Friday, 3 May 2013

Spring in yellow and blue

 "And then my heart with pleasure fills
And dances with the daffodils."
William Wordsworth, 1804

daffodils in white
Spring has well and truly sprung in the Gibside walled garden and daffodils are without doubt this season's stalwarts. Immune to attack from our resident rabbit and deer populations, proof against the coldest, darkest, wettest winter weather our climate can throw at them, they return each year to lavish us with their golden smiles. Their "sprightly dance" continues this week, and whilst we can't quite lay claim to Wordsworth's ten thousand at a glance, there are certainly plenty to delight even the most discerning eye.

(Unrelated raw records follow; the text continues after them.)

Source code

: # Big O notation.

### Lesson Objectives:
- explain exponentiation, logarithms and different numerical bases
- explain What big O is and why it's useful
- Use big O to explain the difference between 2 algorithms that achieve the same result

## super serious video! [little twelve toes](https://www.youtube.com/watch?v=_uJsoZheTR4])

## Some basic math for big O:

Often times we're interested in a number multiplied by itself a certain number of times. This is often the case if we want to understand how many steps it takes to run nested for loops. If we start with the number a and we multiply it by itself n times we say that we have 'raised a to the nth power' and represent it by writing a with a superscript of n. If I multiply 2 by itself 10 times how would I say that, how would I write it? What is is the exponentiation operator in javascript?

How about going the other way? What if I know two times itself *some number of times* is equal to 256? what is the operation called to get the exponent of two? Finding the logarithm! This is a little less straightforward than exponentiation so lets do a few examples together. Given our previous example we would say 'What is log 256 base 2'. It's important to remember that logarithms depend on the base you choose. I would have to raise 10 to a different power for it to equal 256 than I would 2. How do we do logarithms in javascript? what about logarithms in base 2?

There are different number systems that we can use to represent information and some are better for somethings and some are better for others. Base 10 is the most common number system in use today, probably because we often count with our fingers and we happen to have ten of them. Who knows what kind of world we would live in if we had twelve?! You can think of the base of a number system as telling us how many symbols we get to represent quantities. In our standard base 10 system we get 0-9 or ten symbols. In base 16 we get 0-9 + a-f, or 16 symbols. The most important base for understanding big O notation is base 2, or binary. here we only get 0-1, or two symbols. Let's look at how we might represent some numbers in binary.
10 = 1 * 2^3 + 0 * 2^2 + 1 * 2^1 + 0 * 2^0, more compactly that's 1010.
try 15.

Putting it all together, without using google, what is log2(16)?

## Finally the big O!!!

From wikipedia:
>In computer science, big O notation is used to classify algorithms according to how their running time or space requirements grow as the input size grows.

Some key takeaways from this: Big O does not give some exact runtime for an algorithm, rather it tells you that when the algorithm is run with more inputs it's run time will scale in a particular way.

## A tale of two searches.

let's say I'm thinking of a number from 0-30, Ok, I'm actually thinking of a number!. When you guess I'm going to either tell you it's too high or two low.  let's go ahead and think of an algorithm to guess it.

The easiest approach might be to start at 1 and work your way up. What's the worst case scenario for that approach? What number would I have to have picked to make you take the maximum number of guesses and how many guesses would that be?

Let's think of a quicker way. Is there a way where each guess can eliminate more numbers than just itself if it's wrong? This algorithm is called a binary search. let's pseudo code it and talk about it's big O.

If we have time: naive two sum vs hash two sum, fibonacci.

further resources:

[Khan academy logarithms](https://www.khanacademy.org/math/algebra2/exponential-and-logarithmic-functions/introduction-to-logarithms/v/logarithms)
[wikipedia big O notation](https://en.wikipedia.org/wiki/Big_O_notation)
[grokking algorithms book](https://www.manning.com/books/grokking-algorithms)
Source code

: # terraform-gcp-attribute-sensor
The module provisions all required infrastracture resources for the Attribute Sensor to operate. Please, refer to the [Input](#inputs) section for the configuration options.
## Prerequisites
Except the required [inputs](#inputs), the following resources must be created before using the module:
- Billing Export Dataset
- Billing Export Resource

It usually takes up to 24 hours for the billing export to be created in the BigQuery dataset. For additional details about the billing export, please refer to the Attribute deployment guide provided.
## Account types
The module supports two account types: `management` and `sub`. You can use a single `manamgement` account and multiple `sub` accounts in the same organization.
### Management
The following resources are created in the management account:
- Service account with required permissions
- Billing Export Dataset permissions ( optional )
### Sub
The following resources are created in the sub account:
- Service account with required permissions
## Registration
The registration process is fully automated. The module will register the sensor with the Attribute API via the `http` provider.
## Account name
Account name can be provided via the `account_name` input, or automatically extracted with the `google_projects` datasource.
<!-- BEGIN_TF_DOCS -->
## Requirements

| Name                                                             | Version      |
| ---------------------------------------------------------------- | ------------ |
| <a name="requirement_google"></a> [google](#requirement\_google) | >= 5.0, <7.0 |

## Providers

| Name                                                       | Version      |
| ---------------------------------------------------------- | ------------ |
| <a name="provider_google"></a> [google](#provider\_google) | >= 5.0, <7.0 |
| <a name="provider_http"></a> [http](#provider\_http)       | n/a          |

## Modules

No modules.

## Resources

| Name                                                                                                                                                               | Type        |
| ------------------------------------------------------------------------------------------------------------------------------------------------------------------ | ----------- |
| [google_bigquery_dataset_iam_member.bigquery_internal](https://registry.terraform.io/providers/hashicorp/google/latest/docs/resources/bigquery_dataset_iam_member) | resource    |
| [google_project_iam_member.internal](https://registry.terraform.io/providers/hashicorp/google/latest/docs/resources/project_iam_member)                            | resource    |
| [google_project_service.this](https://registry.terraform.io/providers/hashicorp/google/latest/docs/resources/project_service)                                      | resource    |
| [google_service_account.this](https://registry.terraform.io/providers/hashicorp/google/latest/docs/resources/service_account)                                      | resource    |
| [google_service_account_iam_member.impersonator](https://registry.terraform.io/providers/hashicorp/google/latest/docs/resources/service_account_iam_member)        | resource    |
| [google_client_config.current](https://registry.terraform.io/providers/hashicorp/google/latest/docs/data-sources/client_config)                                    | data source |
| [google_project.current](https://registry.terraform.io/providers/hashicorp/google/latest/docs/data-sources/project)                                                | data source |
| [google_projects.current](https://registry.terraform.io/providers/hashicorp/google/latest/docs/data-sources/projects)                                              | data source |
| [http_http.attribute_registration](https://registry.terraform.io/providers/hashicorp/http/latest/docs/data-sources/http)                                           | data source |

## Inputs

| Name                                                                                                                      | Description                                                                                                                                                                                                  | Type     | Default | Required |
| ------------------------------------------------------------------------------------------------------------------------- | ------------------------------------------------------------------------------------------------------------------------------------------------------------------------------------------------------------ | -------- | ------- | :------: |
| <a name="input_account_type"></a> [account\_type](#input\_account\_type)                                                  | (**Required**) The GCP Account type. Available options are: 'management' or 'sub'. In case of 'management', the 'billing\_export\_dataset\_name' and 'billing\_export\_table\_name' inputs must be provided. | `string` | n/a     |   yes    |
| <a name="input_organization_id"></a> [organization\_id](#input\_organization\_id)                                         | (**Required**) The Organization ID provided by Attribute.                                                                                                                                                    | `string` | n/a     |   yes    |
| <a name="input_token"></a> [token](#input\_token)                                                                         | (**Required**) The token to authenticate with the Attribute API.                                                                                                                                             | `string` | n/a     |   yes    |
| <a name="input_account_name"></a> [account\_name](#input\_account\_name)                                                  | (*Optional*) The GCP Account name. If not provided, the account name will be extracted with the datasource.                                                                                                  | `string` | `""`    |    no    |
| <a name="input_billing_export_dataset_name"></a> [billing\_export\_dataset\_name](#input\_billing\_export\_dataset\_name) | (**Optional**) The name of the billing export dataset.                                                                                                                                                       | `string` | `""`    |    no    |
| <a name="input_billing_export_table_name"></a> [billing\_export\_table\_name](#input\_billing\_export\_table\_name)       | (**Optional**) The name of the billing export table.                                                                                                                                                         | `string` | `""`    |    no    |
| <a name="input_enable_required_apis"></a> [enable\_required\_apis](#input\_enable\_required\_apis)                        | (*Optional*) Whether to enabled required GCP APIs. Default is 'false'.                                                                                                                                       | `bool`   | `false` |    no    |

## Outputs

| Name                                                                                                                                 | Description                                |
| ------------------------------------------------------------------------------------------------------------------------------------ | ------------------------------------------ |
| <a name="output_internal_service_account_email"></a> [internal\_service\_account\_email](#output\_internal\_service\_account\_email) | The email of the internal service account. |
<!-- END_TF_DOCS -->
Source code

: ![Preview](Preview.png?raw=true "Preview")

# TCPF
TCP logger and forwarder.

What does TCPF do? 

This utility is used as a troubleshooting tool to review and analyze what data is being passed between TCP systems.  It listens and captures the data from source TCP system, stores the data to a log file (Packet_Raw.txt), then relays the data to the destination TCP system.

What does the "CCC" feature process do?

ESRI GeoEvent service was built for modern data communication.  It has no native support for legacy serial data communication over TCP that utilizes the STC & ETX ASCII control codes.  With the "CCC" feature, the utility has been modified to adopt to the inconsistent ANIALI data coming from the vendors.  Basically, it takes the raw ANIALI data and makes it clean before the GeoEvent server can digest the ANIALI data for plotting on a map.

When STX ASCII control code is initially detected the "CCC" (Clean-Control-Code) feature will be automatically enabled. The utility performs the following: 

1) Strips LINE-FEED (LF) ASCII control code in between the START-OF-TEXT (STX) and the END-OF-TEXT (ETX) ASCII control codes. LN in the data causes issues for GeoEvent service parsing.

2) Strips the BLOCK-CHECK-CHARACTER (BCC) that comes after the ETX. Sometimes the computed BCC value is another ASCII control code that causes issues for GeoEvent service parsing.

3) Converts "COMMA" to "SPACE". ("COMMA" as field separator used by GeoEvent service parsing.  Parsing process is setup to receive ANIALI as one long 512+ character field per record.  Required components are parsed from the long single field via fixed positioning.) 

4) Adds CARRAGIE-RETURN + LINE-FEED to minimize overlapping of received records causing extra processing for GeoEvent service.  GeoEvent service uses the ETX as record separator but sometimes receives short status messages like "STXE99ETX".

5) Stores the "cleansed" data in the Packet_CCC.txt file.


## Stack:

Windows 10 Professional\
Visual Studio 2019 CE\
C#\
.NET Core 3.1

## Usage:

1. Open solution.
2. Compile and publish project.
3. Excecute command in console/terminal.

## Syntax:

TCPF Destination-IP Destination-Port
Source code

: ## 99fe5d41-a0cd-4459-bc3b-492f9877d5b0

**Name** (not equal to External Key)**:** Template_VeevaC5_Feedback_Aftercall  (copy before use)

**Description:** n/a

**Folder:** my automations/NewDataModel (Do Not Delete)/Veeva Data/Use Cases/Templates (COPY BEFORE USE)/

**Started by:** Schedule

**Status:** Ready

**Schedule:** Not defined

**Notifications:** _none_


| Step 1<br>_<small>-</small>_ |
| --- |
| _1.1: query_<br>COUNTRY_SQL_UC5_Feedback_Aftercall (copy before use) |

Narcissus 'Double Campernelle'
One of my favourites is the miniature trumpet daffodil 'W P Milner' whose shyly downcast heads and delicate pale yellow colourings seem to bring their own light to shady nooks. Our long border plays host to a showy Victorian favourite, 'Double Campernelle'; a daffodil that flaunts its ruffled petals as gaily as any cabaret dancer might twirl her skirt. Inside the walled garden hosts of daffodils fringe our productive garden plots in shades of lemon, white and richest gold.

Daffodils aren't the only yellow flowers to herald the spring either; they're joined by primroses, cowslips and another of Wordsworth's sweethearts - though the bane of many a gardener - the celandine. Around by the orangery, mahonias are fast coming into bloom in fragrant acid yellows, and the faces of pansies mimic the colour of sunshine, their petals stained with contrasting deep dark centres. Even the trees are getting in on the act, and our Norway Maple (Acer platanoides), on the north eastern side of the orangery, is in full lime-yellow flowered splendour this week.

Hyacinth 'Blue Jacket'
and Norway Maple
Cool blues have always formed the perfect accompaniment to warm yellows in the garden, and it seems no other season's colourful pairings have quite the same natural beauty as those of the yellows and blues of spring. Though dormant through the summer months, delightful blue anemones come out to play in the light of spring, and ours, paired with some daffodil 'W P Milner' are a treat for those with half an eye on the ground as they wander towards the orangery from the walled garden.

glittering scilla
On the same path, and continuing through to the ice house wood, the tiny blue flowers of hundreds of scilla glow; these little woodlanders thrive in the dappled sunlight of our deciduous woodland. Once the leaves appear on the trees, the scilla flowers will fade away and they'll store up the goodness of spring sunshine in their bulbs for next year. Again, like so many of spring's specialities, these are miniature dainties, scattered like sapphires on the earth and it's only if you take the time to get up close and personal with them that you'll see their petals glittering.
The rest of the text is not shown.